Data for this exercise START
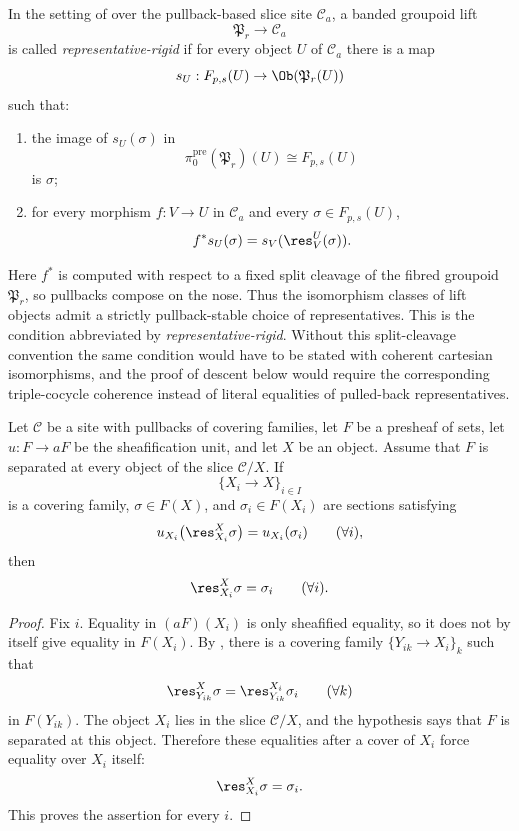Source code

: \begin{definition}\label{def:representative-rigid-lift}
In the setting of  over the pullback-based slice site $\mathcal C_a$, a banded groupoid lift
\[
\mathfrak P_r\to \mathcal C_a
\]
is called \emph{representative-rigid} if for every object $U$ of $\mathcal C_a$ there is a map
\[
s_U:F_{p,s}(U)\to \Ob(\mathfrak P_r(U))
\]
such that:
\begin{enumerate}[label=(\roman*),nosep]
\item the image of $s_U(\sigma)$ in
\[
\pi_0^{\mathrm{pre}}(\mathfrak P_r)(U)\cong F_{p,s}(U)
\]
is $\sigma$;
\item for every morphism $f:V\to U$ in $\mathcal C_a$ and every $\sigma\in F_{p,s}(U)$,
\[
f^*s_U(\sigma)=s_V(\res_V^U(\sigma)).
\]
\end{enumerate}
Here \(f^*\) is computed with respect to a fixed split cleavage of the
fibred groupoid \(\mathfrak P_r\), so pullbacks compose on the nose. Thus
the isomorphism classes of lift objects admit a strictly pullback-stable choice
of representatives. This is the condition abbreviated by
\emph{representative-rigid}. Without this split-cleavage convention the same condition
would have to be stated with coherent cartesian isomorphisms, and the proof
of descent below would require the corresponding triple-cocycle coherence
instead of literal equalities of pulled-back representatives.
\end{definition}

\begin{lemma}\label{lem:unit-equality-on-cover-members}
Let $\mathcal C$ be a site with pullbacks of covering families, let \(F\)
be a presheaf of sets, let \(u:F\to aF\) be the sheafification unit, and
let \(X\) be an object. Assume that \(F\) is separated at every object of
the slice \(\mathcal C/X\). If
\[
\{X_i\to X\}_{i\in I}
\]
is a covering family, \(\sigma\in F(X)\), and
\(\sigma_i\in F(X_i)\) are sections satisfying
\[
u_{X_i}\bigl(\res_{X_i}^{X}\sigma\bigr)=u_{X_i}(\sigma_i)
\qquad(\forall i),
\]
then
\[
\res_{X_i}^{X}\sigma=\sigma_i
\qquad(\forall i).
\]
\end{lemma}

\begin{proof}
Fix \(i\). Equality in \((aF)(X_i)\) is only sheafified equality, so it
does not by itself give equality in \(F(X_i)\). By
, there is a covering family
\(\{Y_{ik}\to X_i\}_k\) such that
\[
\res_{Y_{ik}}^{X}\sigma=\res_{Y_{ik}}^{X_i}\sigma_i
\qquad(\forall k)
\]
in \(F(Y_{ik})\). The object \(X_i\) lies in the slice \(\mathcal C/X\),
and the hypothesis says that \(F\) is separated at this object. Therefore
these equalities after a cover of \(X_i\) force equality over \(X_i\)
itself:
\[
\res_{X_i}^{X}\sigma=\sigma_i.
\]
This proves the assertion for every \(i\).
\end{proof}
Data for this exercise END
**Assigned task:**
Pull out every line holding "emph" from the records above, and copy it.

**Response to this exercise:**
is called \emph{representative-rigid} if for every object $U$ of $\mathcal C_a$ there is a map
\emph{representative-rigid}. Without this split-cleavage convention the same condition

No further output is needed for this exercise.